Data mining is the extraction of hidden predictive information from large data bases. Emerging datamining applications are important factors to drive the architecture of future microprocessors. This paper analyzes the performance scalability on parallel architectures of such applications to understand how to best architect the next generation of microprocessors that will have many CPU cores on chip. Bioinformatics is one of the most active research areas in computer science, and it relies heavily on many types of data-mining techniques. In this paper, we report on the performance scalability analysis of six bioinformatics applications on a 16-way SMP based on Intel Xeon™ microprocessor system.
These applications are very compute intensive, and they manipulate very large data sets; many of them are freely accessible. Bioinformatics is a good proxy for workload analysis of general datamining applications. Our experiments show that these applications exhibit good parallel behaviors after some algorithm-level reformulations, or careful parallelism selection. Most of them scale well with increased numbers of processors, with a speed-up of up to 14.4X on 16 processors. We start with an introduction to data mining.

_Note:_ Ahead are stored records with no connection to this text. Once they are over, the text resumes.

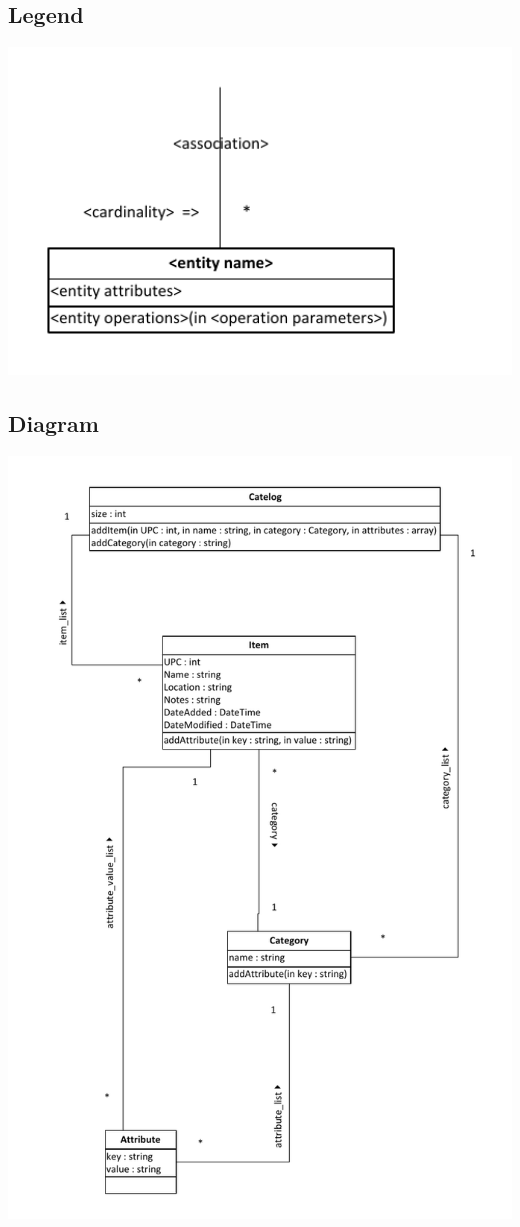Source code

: \documentclass{article}
\begin{document}
\subsection{Legend}
\includegraphics[keepaspectratio, width=6in]{class_diagram_legend.pdf}
\subsection{Diagram}
\includegraphics[keepaspectratio, width=5.25in]{class_diagram.pdf} \\
\end{document}
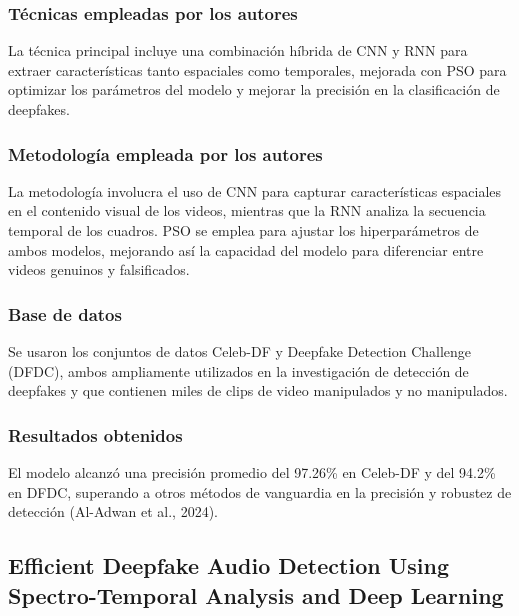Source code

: \subsubsection{Técnicas empleadas por los autores}
La técnica principal incluye una combinación híbrida de CNN y RNN para extraer características tanto espaciales como temporales, mejorada con PSO para optimizar los parámetros del modelo y mejorar la precisión en la clasificación de deepfakes.

\subsubsection{Metodología empleada por los autores}
La metodología involucra el uso de CNN para capturar características espaciales en el contenido visual de los videos, mientras que la RNN analiza la secuencia temporal de los cuadros. PSO se emplea para ajustar los hiperparámetros de ambos modelos, mejorando así la capacidad del modelo para diferenciar entre videos genuinos y falsificados.

\subsubsection{Base de datos}
Se usaron los conjuntos de datos Celeb-DF y Deepfake Detection Challenge (DFDC), ambos ampliamente utilizados en la investigación de detección de deepfakes y que contienen miles de clips de video manipulados y no manipulados.

\subsubsection{Resultados obtenidos}
El modelo alcanzó una precisión promedio del 97.26\% en Celeb-DF y del 94.2\% en DFDC, superando a otros métodos de vanguardia en la precisión y robustez de detección (Al-Adwan et al., 2024).

\subsection{Efficient Deepfake Audio Detection Using Spectro-Temporal Analysis and Deep Learning \citep*{pr_dehghani2018copper}}

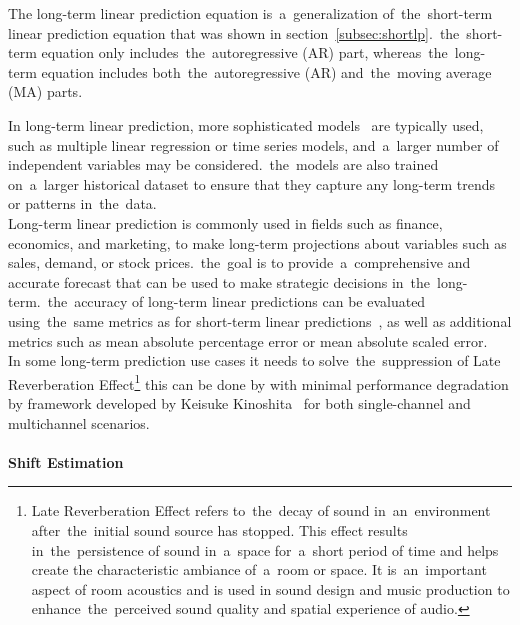 The long-term linear prediction equation is~a~generalization of~the~short-term linear prediction equation that was shown in section~\ref{subsec:shortlp}.~the~short-term equation only includes~the~autoregressive (AR) part, whereas~the~long-term equation includes both~the~autoregressive (AR) and~the~moving average (MA) parts.

In long-term linear prediction, more sophisticated models~\cite{Nave} are typically used, such as multiple linear
regression or time series models, and~a~larger number of independent variables may be considered.~the~models are also
trained on~a~larger historical dataset to ensure that they capture any long-term trends or patterns in~the~data.
\\
Long-term linear prediction is commonly used in fields such as finance, economics, and marketing, to make long-term
projections about variables such as sales, demand, or stock prices.~the~goal is to provide~a~comprehensive and accurate
forecast that can be used to make strategic decisions in~the~long-term.~the~accuracy of long-term linear predictions
can be evaluated using~the~same metrics as for short-term linear predictions~\cite{Baker}, as well as additional metrics
such as mean absolute percentage error or mean absolute scaled error.
\\
In some long-term prediction use cases it needs to solve~the~suppression of Late Reverberation
Effect\footnote{Late Reverberation Effect refers to~the~decay of sound in~an~environment after~the~initial sound source
has stopped. This effect results in~the~persistence of sound in~a~space for~a~short period of time and helps create the
characteristic ambiance of~a~room or space. It is~an~important aspect of room acoustics and is used in sound
design and music production to enhance~the~perceived sound quality and spatial experience of audio.} this can be done
by with minimal performance degradation by framework developed by Keisuke Kinoshita~\cite{Kinoshita} for both
single-channel and multichannel scenarios.\\
\\
\textbf{Shift Estimation}\\

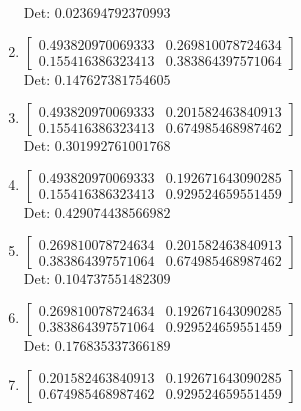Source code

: \documentclass[12pt]{article}
\begin{document}
\begin{enumerate}
Det: $0.023694792370993$\\

\item $\displaystyle \left[\begin{matrix}0.493820970069333 & 0.269810078724634\\0.155416386323413 & 0.383864397571064\end{matrix}\right]$\\

Det: $0.147627381754605$\\

\item $\displaystyle \left[\begin{matrix}0.493820970069333 & 0.201582463840913\\0.155416386323413 & 0.674985468987462\end{matrix}\right]$\\

Det: $0.301992761001768$\\

\item $\displaystyle \left[\begin{matrix}0.493820970069333 & 0.192671643090285\\0.155416386323413 & 0.929524659551459\end{matrix}\right]$\\

Det: $0.429074438566982$\\

\item $\displaystyle \left[\begin{matrix}0.269810078724634 & 0.201582463840913\\0.383864397571064 & 0.674985468987462\end{matrix}\right]$\\

Det: $0.104737551482309$\\

\item $\displaystyle \left[\begin{matrix}0.269810078724634 & 0.192671643090285\\0.383864397571064 & 0.929524659551459\end{matrix}\right]$\\

Det: $0.176835337366189$\\

\item $\displaystyle \left[\begin{matrix}0.201582463840913 & 0.192671643090285\\0.674985468987462 & 0.929524659551459\end{matrix}\right]$\\


\end{enumerate}
\end{document}
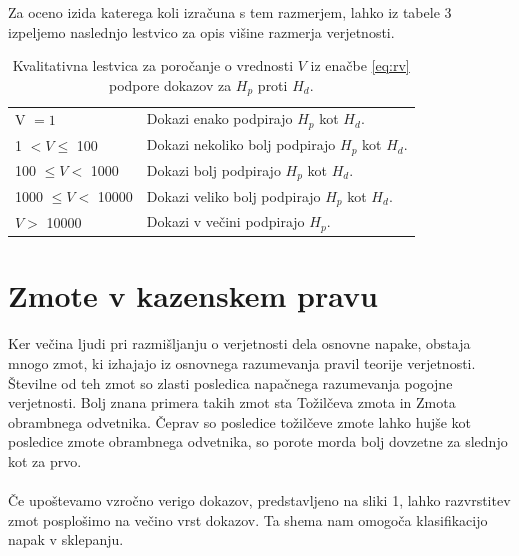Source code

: \documentclass[mat1, tisk]{fmfdelo}
\theoremstyle{definition} %
\theoremstyle{trditev} %
\theoremstyle{izrek}
\begin{document}
Za oceno izida katerega koli izračuna s tem razmerjem, lahko iz tabele 3 izpeljemo naslednjo lestvico za opis višine razmerja verjetnosti.
\begin{table}[h!]
    \centering
    \caption{Kvalitativna lestvica za poročanje o vrednosti $V$ iz enačbe \eqref{eq:rv} podpore dokazov za $H_p$ proti $H_d$. \vspace{2mm}}
    \label{table:1}
     \begin{tabular}{l l}
        \hline
        V $= 1$ & Dokazi enako podpirajo $H_p$ kot $H_d$. \\
        1  $< V \le$  100 & Dokazi nekoliko bolj podpirajo $H_p$ kot $H_d$. \\
        100  $\le V <$  1000 & Dokazi bolj podpirajo $H_p$ kot $H_d$. \\
        1000  $\le V <$  10000 & Dokazi veliko bolj podpirajo $H_p$ kot $H_d$. \\
        $V >$ 10000 & Dokazi v večini podpirajo $H_p$. \\ [1ex]
        \hline
     \end{tabular}
 \end{table} 

\section{Zmote v kazenskem pravu}
Ker večina ljudi pri razmišljanju o verjetnosti dela osnovne napake, obstaja mnogo zmot, ki izhajajo iz osnovnega razumevanja pravil
teorije verjetnosti. Številne od teh zmot so zlasti posledica napačnega razumevanja pogojne verjetnosti. Bolj znana primera takih zmot sta
Tožilčeva zmota in Zmota obrambnega odvetnika. Čeprav so posledice tožilčeve zmote
lahko hujše kot posledice zmote obrambnega odvetnika, so porote morda bolj dovzetne za slednjo kot za prvo. \\\\
Če upoštevamo vzročno verigo dokazov, predstavljeno na sliki 1, lahko razvrstitev zmot posplošimo na večino vrst dokazov. Ta shema
nam omogoča klasifikacijo napak v sklepanju.
\end{document}
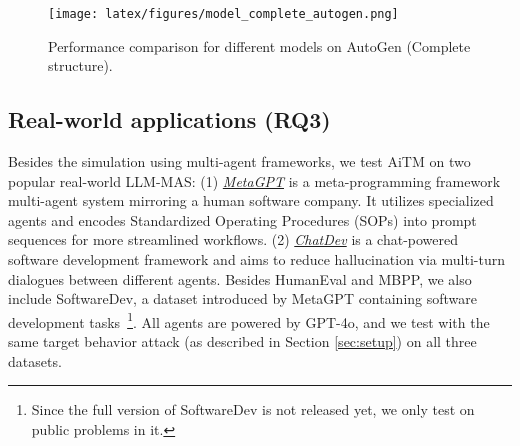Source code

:
\begin{figure}[h!]
    \centering
    \texttt{[image: latex/figures/model\_complete\_autogen.png]}\vspace{-0.05in} 
    \caption{Performance comparison for different models on AutoGen (Complete structure).}
    \label{fig:models_autogen}
\end{figure}
\vspace{-0.1in}




\subsection{Real-world applications (RQ3)}

Besides the simulation using multi-agent frameworks, we test AiTM on two popular real-world LLM-MAS: (1) \underline{\textit{MetaGPT}} \citep{hong2023metagpt} is a meta-programming framework multi-agent system mirroring a human software company. It utilizes specialized agents and encodes Standardized Operating Procedures (SOPs) into prompt sequences for more
streamlined workflows. (2) \underline{\textit{ChatDev}} \citep{qian2024chatdev} is a chat-powered software development framework and aims to reduce hallucination via multi-turn dialogues between different agents. Besides HumanEval and MBPP, we also include SoftwareDev, a dataset introduced by MetaGPT containing software development tasks~\footnote{Since the full version of SoftwareDev is not released yet, we only test on public problems in it.}. All agents are powered by GPT-4o, and we test with the same target behavior attack (as described in Section \ref{sec:setup}) on all three datasets.

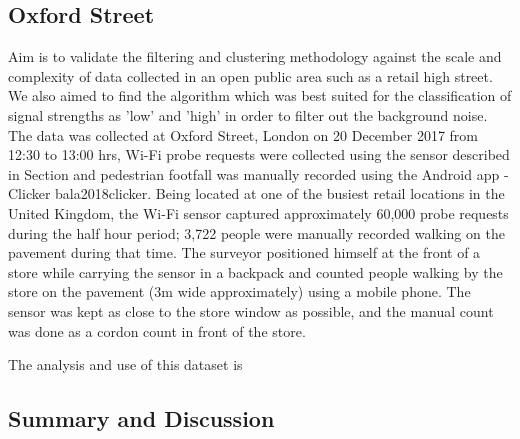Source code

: \subsection{Oxford Street}

Aim is to validate the filtering and clustering methodology against the scale and complexity of data collected in an open public area such as a retail high street.
We also aimed to find the algorithm which was best suited for the classification of signal strengths as 'low' and 'high' in order to filter out the background noise.
The data was collected at Oxford Street, London on 20 December 2017 from 12:30 to 13:00 hrs, Wi-Fi probe requests were collected using the sensor described in Section and pedestrian footfall was manually recorded using the Android app - Clicker bala2018clicker.
Being located at one of the busiest retail locations in the United Kingdom, the Wi-Fi sensor captured approximately 60,000 probe requests during the half hour period; 3,722 people were manually recorded walking on the pavement during that time.
The surveyor positioned himself at the front of a store while carrying the sensor in a backpack and counted people walking by the store on the pavement (3m wide approximately) using a mobile phone.
The sensor was kept as close to the store window as possible, and the manual count was done as a cordon count in front of the store.

The analysis and use of this dataset is 

\subsection{Summary and Discussion}
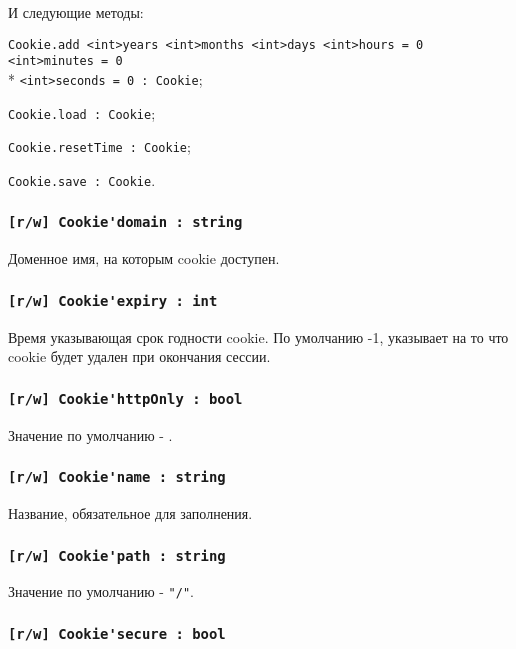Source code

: И следующие методы:
\begin{icItems}
	\item \lstinline|Cookie.add <int>years <int>months <int>days <int>hours = 0 <int>minutes = 0|\\* \lstinline|<int>seconds = 0 : Cookie|;
	\item \lstinline|Cookie.load : Cookie|;
	\item \lstinline|Cookie.resetTime : Cookie|;
	\item \lstinline|Cookie.save : Cookie|.
\end{icItems}

\subsubsection{\lstinline|[r/w] Cookie'domain : string|}

Доменное имя, на которым cookie доступен.

\subsubsection{\lstinline|[r/w] Cookie'expiry : int|}

Время указывающая срок годности cookie. По умолчанию -1, указывает на то что cookie будет удален при окончания сессии.

\subsubsection{\lstinline|[r/w] Cookie'httpOnly : bool|}

Значение по умолчанию - \false.

\subsubsection{\lstinline|[r/w] Cookie'name : string|}

Название, обязательное для заполнения.

\subsubsection{\lstinline|[r/w] Cookie'path : string|}

Значение по умолчанию - \lstinline|"/"|.

\subsubsection{\lstinline|[r/w] Cookie'secure : bool|}

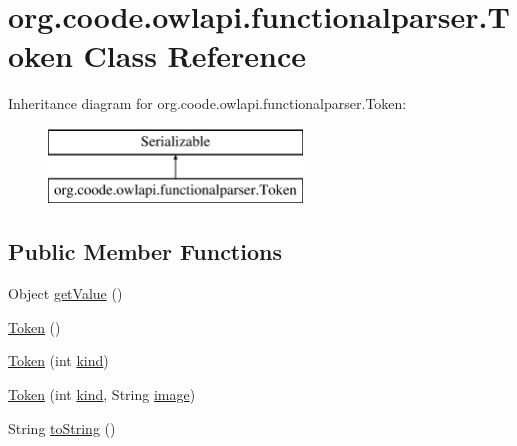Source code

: \hypertarget{classorg_1_1coode_1_1owlapi_1_1functionalparser_1_1_token}{\section{org.\-coode.\-owlapi.\-functionalparser.\-Token Class Reference}
\label{classorg_1_1coode_1_1owlapi_1_1functionalparser_1_1_token}
}
Inheritance diagram for org.\-coode.\-owlapi.\-functionalparser.\-Token\-:\begin{figure}[H]
\begin{center}
\leavevmode
\includegraphics[height=2.000000cm]{classorg_1_1coode_1_1owlapi_1_1functionalparser_1_1_token}
\end{center}
\end{figure}
\subsection*{Public Member Functions}
\begin{DoxyCompactItemize}
\item 
Object \hyperlink{classorg_1_1coode_1_1owlapi_1_1functionalparser_1_1_token_af45598f93f04a3fae95494211118f268}{get\-Value} ()
\item 
\hyperlink{classorg_1_1coode_1_1owlapi_1_1functionalparser_1_1_token_a67ba045520cdc34bb22c5ca655abe88e}{Token} ()
\item 
\hyperlink{classorg_1_1coode_1_1owlapi_1_1functionalparser_1_1_token_a8096e9cf7eafc42d971273bcac267906}{Token} (int \hyperlink{classorg_1_1coode_1_1owlapi_1_1functionalparser_1_1_token_a9b9acedc3284422ee52293d9aa783da1}{kind})
\item 
\hyperlink{classorg_1_1coode_1_1owlapi_1_1functionalparser_1_1_token_ad585a14f93c082e26e15052e6cc0b498}{Token} (int \hyperlink{classorg_1_1coode_1_1owlapi_1_1functionalparser_1_1_token_a9b9acedc3284422ee52293d9aa783da1}{kind}, String \hyperlink{classorg_1_1coode_1_1owlapi_1_1functionalparser_1_1_token_a69bee38a905ebb66dd2a297ae0c3db97}{image})
\item 
String \hyperlink{classorg_1_1coode_1_1owlapi_1_1functionalparser_1_1_token_a1d284e81607dadbe8411ee49d887e410}{to\-String} ()
\end{DoxyCompactItemize}
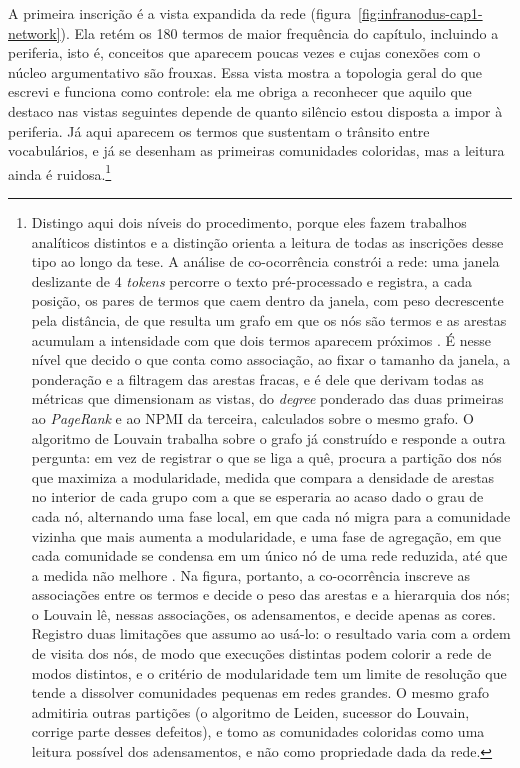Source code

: A primeira inscrição é a vista expandida da rede (figura~\ref{fig:infranodus-cap1-network}). Ela retém os 180 termos de maior frequência do capítulo, incluindo a periferia, isto é, conceitos que aparecem poucas vezes e cujas conexões com o núcleo argumentativo são frouxas. Essa vista mostra a topologia geral do que escrevi e funciona como controle: ela me obriga a reconhecer que aquilo que destaco nas vistas seguintes depende de quanto silêncio estou disposta a impor à periferia. Já aqui aparecem os termos que sustentam o trânsito entre vocabulários, e já se desenham as primeiras comunidades coloridas, mas a leitura ainda é ruidosa.\footnote{Distingo aqui dois níveis do procedimento, porque eles fazem trabalhos analíticos distintos e a distinção orienta a leitura de todas as inscrições desse tipo ao longo da tese. A análise de co-ocorrência constrói a rede: uma janela deslizante de 4 \emph{tokens} percorre o texto pré-processado e registra, a cada posição, os pares de termos que caem dentro da janela, com peso decrescente pela distância, de que resulta um grafo em que os nós são termos e as arestas acumulam a intensidade com que dois termos aparecem próximos \parencite{paranyushkin2019infranodus}. É nesse nível que decido o que conta como associação, ao fixar o tamanho da janela, a ponderação e a filtragem das arestas fracas, e é dele que derivam todas as métricas que dimensionam as vistas, do \emph{degree} ponderado das duas primeiras ao \emph{PageRank} e ao NPMI da terceira, calculados sobre o mesmo grafo. O algoritmo de Louvain trabalha sobre o grafo já construído e responde a outra pergunta: em vez de registrar o que se liga a quê, procura a partição dos nós que maximiza a modularidade, medida que compara a densidade de arestas no interior de cada grupo com a que se esperaria ao acaso dado o grau de cada nó, alternando uma fase local, em que cada nó migra para a comunidade vizinha que mais aumenta a modularidade, e uma fase de agregação, em que cada comunidade se condensa em um único nó de uma rede reduzida, até que a medida não melhore \parencite{Blondel2008Louvain}. Na figura, portanto, a co-ocorrência inscreve as associações entre os termos e decide o peso das arestas e a hierarquia dos nós; o Louvain lê, nessas associações, os adensamentos, e decide apenas as cores. Registro duas limitações que assumo ao usá-lo: o resultado varia com a ordem de visita dos nós, de modo que execuções distintas podem colorir a rede de modos distintos, e o critério de modularidade tem um limite de resolução que tende a dissolver comunidades pequenas em redes grandes. O mesmo grafo admitiria outras partições (o algoritmo de Leiden, sucessor do Louvain, corrige parte desses defeitos), e tomo as comunidades coloridas como uma leitura possível dos adensamentos, e não como propriedade dada da rede.}

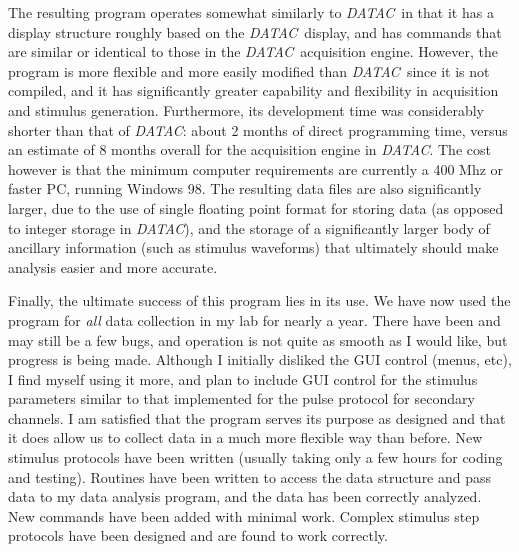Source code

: \documentclass[11pt, letterpaper, titlepage]{paper}
\newcommand{\datac}{\textsl{DATAC}}
\begin{document}
The resulting program operates somewhat similarly to \datac\, in that it has a display 
structure roughly based on the \datac\ display, and has commands that are similar or 
identical to those in the \datac\ acquisition engine. However, the program is more 
flexible and more easily modified than \datac\, since it is not compiled, and it has 
significantly greater capability and flexibility in acquisition and stimulus generation. 
Furthermore, its development time was considerably shorter than that of \datac: about 2 
months of direct programming time, versus an estimate of 8 months overall for the 
acquisition engine in \datac. The cost however is that the minimum computer requirements 
are currently a 400 Mhz or faster PC, running Windows 98. The resulting data files are 
also significantly larger, due to the use of single floating point format for storing 
data (as opposed to integer storage in \datac), and the storage of a significantly larger 
body of ancillary information (such as stimulus waveforms) that ultimately should make 
analysis easier and more accurate.

Finally, the ultimate success of this program lies in its use. We 
have now used the program for \textit{all} data collection in my 
lab for nearly a year. There have been and may still be a few 
bugs, and operation is not quite as smooth as I would like, but 
progress is being made. Although I initially disliked the GUI 
control (menus, etc), I find myself using it more, and plan to 
include GUI control for the stimulus parameters similar to that 
implemented for the pulse protocol for secondary channels. I am 
satisfied that the program serves its purpose as designed and that 
it does allow us to collect data in a much more flexible way than 
before. New stimulus protocols have been written (usually taking 
only a few hours for coding and testing). Routines have been 
written to access the data structure and pass data to my data 
analysis program, and the data has been correctly analyzed. New 
commands have been added with minimal work. Complex stimulus step 
protocols have been designed and are found to work correctly.
\end{document}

The datamining techniques studied are briefly described, and the selected workloads using these techniques are listed. We then provide a brief description of the methodology used for the studies. We present the scalability analysis of three workloads related to Bayesian Network (BN) structure, two workloads relevant to recognition, and one workload related to optimization.
We conclude with the key lessons of the study. These workloads are compute intensive and data parallel. They manipulate large amounts of data that stress the cache hierarchy. Techniques optimizing the use of caches are key to ensure performance scalability of these workloads on parallel architectures.